▸ **Goal of the exercise**:
Locate the string "用户的编号" in the records below. Copy every line where it occurs.
__________________________________________________
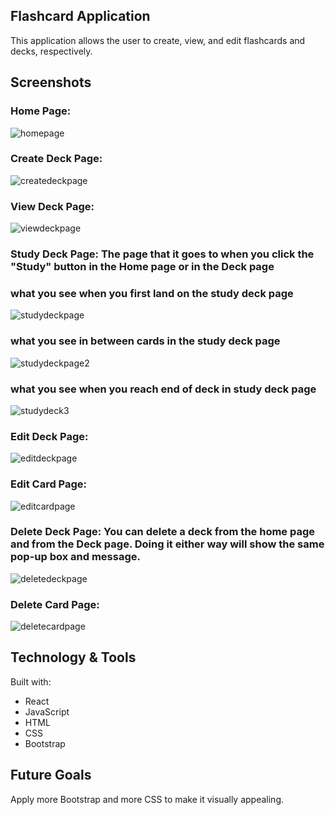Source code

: ## Flashcard Application
This application allows the user to create, view, and edit flashcards and decks, respectively.

## Screenshots
### Home Page:
![homepage](/src/images/opening-page.jpg)
### Create Deck Page:
![createdeckpage](/src/images/create-deck-page.jpg)

### View Deck Page:
![viewdeckpage](/src/images/view-deck-page.jpg)

### Study Deck Page: The page that it goes to when you click the "Study" button in the Home page or in the Deck page
### what you see when you first land on the study deck page
![studydeckpage](/src/images/first-appearance-study-page.jpg)
### what you see in between cards in the study deck page
![studydeckpage2](src/images/after-clicking-flip-study-page.jpg)
### what you see when you reach end of deck in study deck page
![studydeck3](src/images/reach-end-of-study-deck.jpg)

### Edit Deck Page:
![editdeckpage](src/images/edit-deck-page.jpg)
### Edit Card Page:
![editcardpage](src/images/edit-card-page.jpg)

### Delete Deck Page: You can delete a deck from the home page and from the Deck page. Doing it either way will show the same pop-up box and message.
![deletedeckpage](src/images/delete-deck-popup-home-page.jpg)
### Delete Card Page:
![deletecardpage](src/images/delete-card-popup.jpg)

## Technology & Tools
Built with:
* React
* JavaScript
* HTML
* CSS
* Bootstrap

## Future Goals
Apply more Bootstrap and more CSS to make it visually appealing.

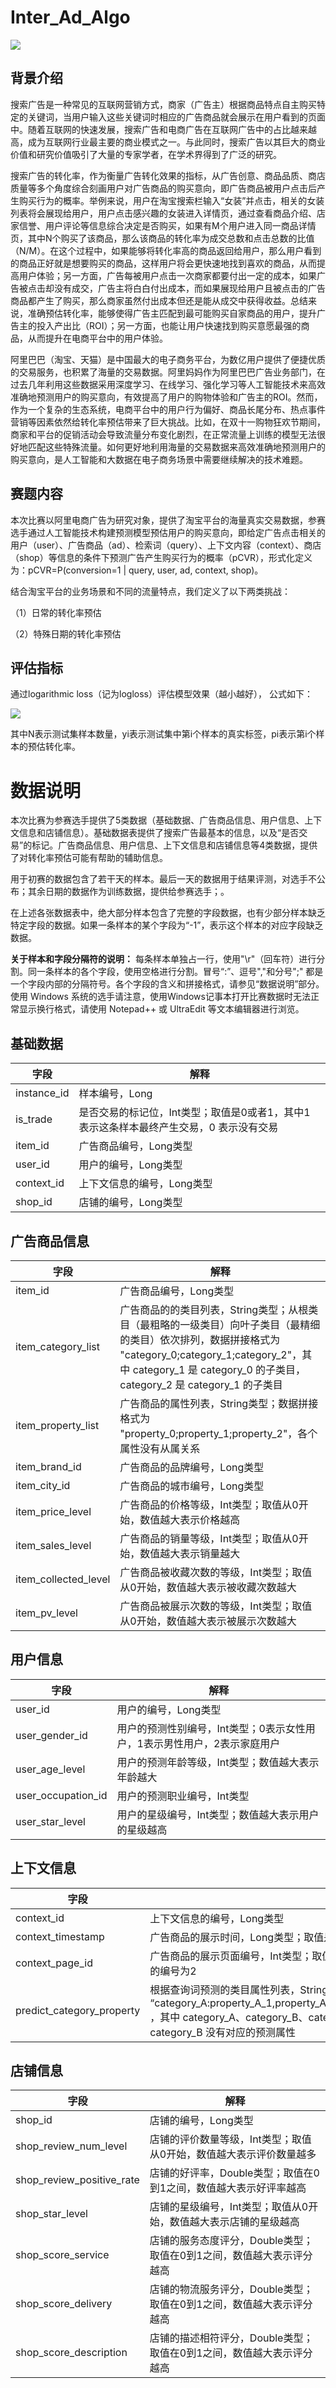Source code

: # Inter_Ad_Algo

![](https://work.alibaba-inc.com/aliwork_tfs/g01_alibaba-inc_com/tfscom/TB1kR_uXk9WBuNjSspeXXaz5VXa.tfsprivate.png)

## 背景介绍

搜索广告是一种常见的互联网营销方式，商家（广告主）根据商品特点自主购买特定的关键词，当用户输入这些关键词时相应的广告商品就会展示在用户看到的页面中。随着互联网的快速发展，搜索广告和电商广告在互联网广告中的占比越来越高，成为互联网行业最主要的商业模式之一。与此同时，搜索广告以其巨大的商业价值和研究价值吸引了大量的专家学者，在学术界得到了广泛的研究。

搜索广告的转化率，作为衡量广告转化效果的指标，从广告创意、商品品质、商店质量等多个角度综合刻画用户对广告商品的购买意向，即广告商品被用户点击后产生购买行为的概率。举例来说，用户在淘宝搜索栏输入“女装”并点击，相关的女装列表将会展现给用户，用户点击感兴趣的女装进入详情页，通过查看商品介绍、店家信誉、用户评论等信息综合决定是否购买，如果有M个用户进入同一商品详情页，其中N个购买了该商品，那么该商品的转化率为成交总数和点击总数的比值（N/M）。在这个过程中，如果能够将转化率高的商品返回给用户，那么用户看到的商品正好就是想要购买的商品，这样用户将会更快速地找到喜欢的商品，从而提高用户体验；另一方面，广告每被用户点击一次商家都要付出一定的成本，如果广告被点击却没有成交，广告主将白白付出成本，而如果展现给用户且被点击的广告商品都产生了购买，那么商家虽然付出成本但还是能从成交中获得收益。总结来说，准确预估转化率，能够使得广告主匹配到最可能购买自家商品的用户，提升广告主的投入产出比（ROI）；另一方面，也能让用户快速找到购买意愿最强的商品，从而提升在电商平台中的用户体验。

阿里巴巴（淘宝、天猫）是中国最大的电子商务平台，为数亿用户提供了便捷优质的交易服务，也积累了海量的交易数据。阿里妈妈作为阿里巴巴广告业务部门，在过去几年利用这些数据采用深度学习、在线学习、强化学习等人工智能技术来高效准确地预测用户的购买意向，有效提高了用户的购物体验和广告主的ROI。然而，作为一个复杂的生态系统，电商平台中的用户行为偏好、商品长尾分布、热点事件营销等因素依然给转化率预估带来了巨大挑战。比如，在双十一购物狂欢节期间，商家和平台的促销活动会导致流量分布变化剧烈，在正常流量上训练的模型无法很好地匹配这些特殊流量。如何更好地利用海量的交易数据来高效准确地预测用户的购买意向，是人工智能和大数据在电子商务场景中需要继续解决的技术难题。

## 赛题内容

本次比赛以阿里电商广告为研究对象，提供了淘宝平台的海量真实交易数据，参赛选手通过人工智能技术构建预测模型预估用户的购买意向，即给定广告点击相关的用户（user）、广告商品（ad）、检索词（query）、上下文内容（context）、商店（shop）等信息的条件下预测广告产生购买行为的概率（pCVR），形式化定义为：pCVR=P(conversion=1 | query, user, ad, context, shop)。

结合淘宝平台的业务场景和不同的流量特点，我们定义了以下两类挑战：

（1）日常的转化率预估

（2）特殊日期的转化率预估

## 评估指标

通过logarithmic loss（记为logloss）评估模型效果（越小越好）， 公式如下：

![](https://work.alibaba-inc.com/aliwork_tfs/g01_alibaba-inc_com/tfscom/TB19Ad1aY9YBuNjy0FgXXcxcXXa.tfsprivate.png)

其中N表示测试集样本数量，yi表示测试集中第i个样本的真实标签，pi表示第i个样本的预估转化率。

# 数据说明

本次比赛为参赛选手提供了5类数据（基础数据、广告商品信息、用户信息、上下文信息和店铺信息）。基础数据表提供了搜索广告最基本的信息，以及“是否交易”的标记。广告商品信息、用户信息、上下文信息和店铺信息等4类数据，提供了对转化率预估可能有帮助的辅助信息。

用于初赛的数据包含了若干天的样本。最后一天的数据用于结果评测，对选手不公布；其余日期的数据作为训练数据，提供给参赛选手；。

在上述各张数据表中，绝大部分样本包含了完整的字段数据，也有少部分样本缺乏特定字段的数据。如果一条样本的某个字段为“-1”，表示这个样本的对应字段缺乏数据。

**关于样本和字段分隔符的说明：**
每条样本单独占一行，使用"\r"（回车符）进行分割。同一条样本的各个字段，使用空格进行分割。冒号“:”、逗号","和分号";" 都是一个字段内部的分隔符号。各个字段的含义和拼接格式，请参见“数据说明”部分。
使用 Windows 系统的选手请注意，使用Windows记事本打开比赛数据时无法正常显示换行格式，请使用 Notepad++ 或 UltraEdit 等文本编辑器进行浏览。 

## **基础数据**

| 字段          | 解释                                       |
| ----------- | ---------------------------------------- |
| instance_id | 样本编号，Long                                |
| is_trade    | 是否交易的标记位，Int类型；取值是0或者1，其中1 表示这条样本最终产生交易，0 表示没有交易 |
| item_id     | 广告商品编号，Long类型                            |
| user_id     | 用户的编号，Long类型                             |
| context_id  | 上下文信息的编号，Long类型                          |
| shop_id     | 店铺的编号，Long类型                             |

## **广告商品信息**

| 字段                   | 解释                                       |
| -------------------- | ---------------------------------------- |
| item_id              | 广告商品编号，Long类型                            |
| item_category_list   | 广告商品的的类目列表，String类型；从根类目（最粗略的一级类目）向叶子类目（最精细的类目）依次排列，数据拼接格式为 "category_0;category_1;category_2"，其中 category_1 是 category_0 的子类目，category_2 是 category_1 的子类目 |
| item_property_list   | 广告商品的属性列表，String类型；数据拼接格式为 "property_0;property_1;property_2"，各个属性没有从属关系 |
| item_brand_id        | 广告商品的品牌编号，Long类型                         |
| item_city_id         | 广告商品的城市编号，Long类型                         |
| item_price_level     | 广告商品的价格等级，Int类型；取值从0开始，数值越大表示价格越高        |
| item_sales_level     | 广告商品的销量等级，Int类型；取值从0开始，数值越大表示销量越大        |
| item_collected_level | 广告商品被收藏次数的等级，Int类型；取值从0开始，数值越大表示被收藏次数越大  |
| item_pv_level        | 广告商品被展示次数的等级，Int类型；取值从0开始，数值越大表示被展示次数越大  |

## **用户信息**

| 字段                 | 解释                                      |
| ------------------ | --------------------------------------- |
| user_id            | 用户的编号，Long类型                            |
| user_gender_id     | 用户的预测性别编号，Int类型；0表示女性用户，1表示男性用户，2表示家庭用户 |
| user_age_level     | 用户的预测年龄等级，Int类型；数值越大表示年龄越大              |
| user_occupation_id | 用户的预测职业编号，Int类型                         |
| user_star_level    | 用户的星级编号，Int类型；数值越大表示用户的星级越高             |

## **上下文信息**

| 字段                        | 解释                                       |
| ------------------------- | ---------------------------------------- |
| context_id                | 上下文信息的编号，Long类型                          |
| context_timestamp         | 广告商品的展示时间，Long类型；取值是以秒为单位的Unix时间戳，以1天为单位对时间戳进行了偏移 |
| context_page_id           | 广告商品的展示页面编号，Int类型；取值从1开始，依次增加；在一次搜索的展示结果中第一屏的编号为1，第二屏的编号为2 |
| predict_category_property | 根据查询词预测的类目属性列表，String类型；数据拼接格式为 “category_A:property_A_1,property_A_2,property_A_3;category_B:-1;category_C:property_C_1,property_C_2” ，其中 category_A、category_B、category_C 是预测的三个类目；property_B 取值为-1，表示预测的第二个类目 category_B 没有对应的预测属性 |

## **店铺信息**

| 字段                        | 解释                                     |
| ------------------------- | -------------------------------------- |
| shop_id                   | 店铺的编号，Long类型                           |
| shop_review_num_level     | 店铺的评价数量等级，Int类型；取值从0开始，数值越大表示评价数量越多    |
| shop_review_positive_rate | 店铺的好评率，Double类型；取值在0到1之间，数值越大表示好评率越高   |
| shop_star_level           | 店铺的星级编号，Int类型；取值从0开始，数值越大表示店铺的星级越高     |
| shop_score_service        | 店铺的服务态度评分，Double类型；取值在0到1之间，数值越大表示评分越高 |
| shop_score_delivery       | 店铺的物流服务评分，Double类型；取值在0到1之间，数值越大表示评分越高 |
| shop_score_description    | 店铺的描述相符评分，Double类型；取值在0到1之间，数值越大表示评分越高 |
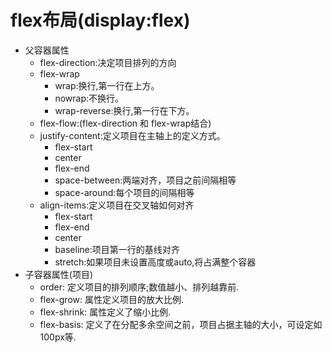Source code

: # flex布局(display:flex)
* 父容器属性
	* flex-direction:决定项目排列的方向
	* flex-wrap
		* wrap:换行,第一行在上方。
		* nowrap:不换行。
		* wrap-reverse:换行,第一行在下方。
	* flex-flow:(flex-direction 和 flex-wrap结合)
	* justify-content:定义项目在主轴上的定义方式。
		* flex-start
		* center
		* flex-end
		* space-between:两端对齐，项目之前间隔相等
		* space-around:每个项目的间隔相等
	* align-items:定义项目在交叉轴如何对齐
		* flex-start
		* flex-end
		* center
		* baseline:项目第一行的基线对齐
		* stretch:如果项目未设置高度或auto,将占满整个容器
* 子容器属性(项目)
	* order: 定义项目的排列顺序;数值越小、排列越靠前.
	* flex-grow: 属性定义项目的放大比例.
	* flex-shrink: 属性定义了缩小比例.
	* flex-basis: 定义了在分配多余空间之前，项目占据主轴的大小，可设定如100px等.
__________________________________________________
▸ **Answer to the problem**:
| user_id     | 用户的编号，Long类型                             |
| user_id            | 用户的编号，Long类型                            |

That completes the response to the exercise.